In the entries below, find each line with the string "testing" and copy it.

───── Data to process ─────

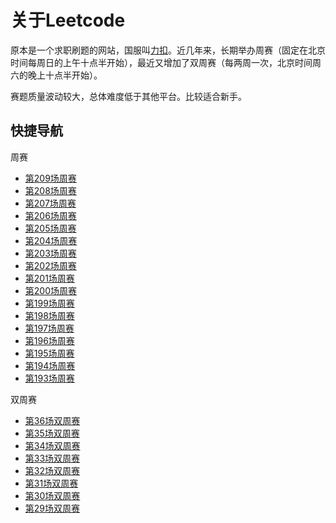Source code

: # 关于Leetcode

原本是一个求职刷题的网站，国服叫[力扣](https://leetcode-cn.com)。近几年来，长期举办周赛（固定在北京时间每周日的上午十点半开始），最近又增加了双周赛（每两周一次，北京时间周六的晚上十点半开始）。

赛题质量波动较大，总体难度低于其他平台。比较适合新手。

## 快捷导航

周赛

- [第209场周赛](./WC209/)
- [第208场周赛](./WC208/)
- [第207场周赛](./WC207/)
- [第206场周赛](./WC206/)
- [第205场周赛](./WC205/)
- [第204场周赛](./WC204/)
- [第203场周赛](./WC203/)
- [第202场周赛](./WC202/)
- [第201场周赛](./WC201/)
- [第200场周赛](./WC200/)
- [第199场周赛](./WC199/)
- [第198场周赛](./WC198/)
- [第197场周赛](./WC197/)
- [第196场周赛](./WC196/)
- [第195场周赛](./WC195/)
- [第194场周赛](./WC194/)
- [第193场周赛](./WC193/)

双周赛

- [第36场双周赛](./BC36/)
- [第35场双周赛](./BC35/)
- [第34场双周赛](./BC34/)
- [第33场双周赛](./BC33/)
- [第32场双周赛](./BC32/)
- [第31场双周赛](./BC31/)
- [第30场双周赛](./BC30/)
- [第29场双周赛](./BC29/)
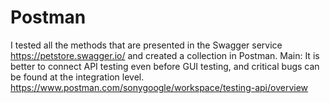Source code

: # Postman
I tested all the methods that are presented in the Swagger service https://petstore.swagger.io/ and created a collection in Postman.
Main: It is better to connect API testing even before GUI testing, and critical bugs can be found at the integration level.
https://www.postman.com/sonygoogle/workspace/testing-api/overview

─────

Solved exercise:
Main: It is better to connect API testing even before GUI testing, and critical bugs can be found at the integration level.
https://www.postman.com/sonygoogle/workspace/testing-api/overview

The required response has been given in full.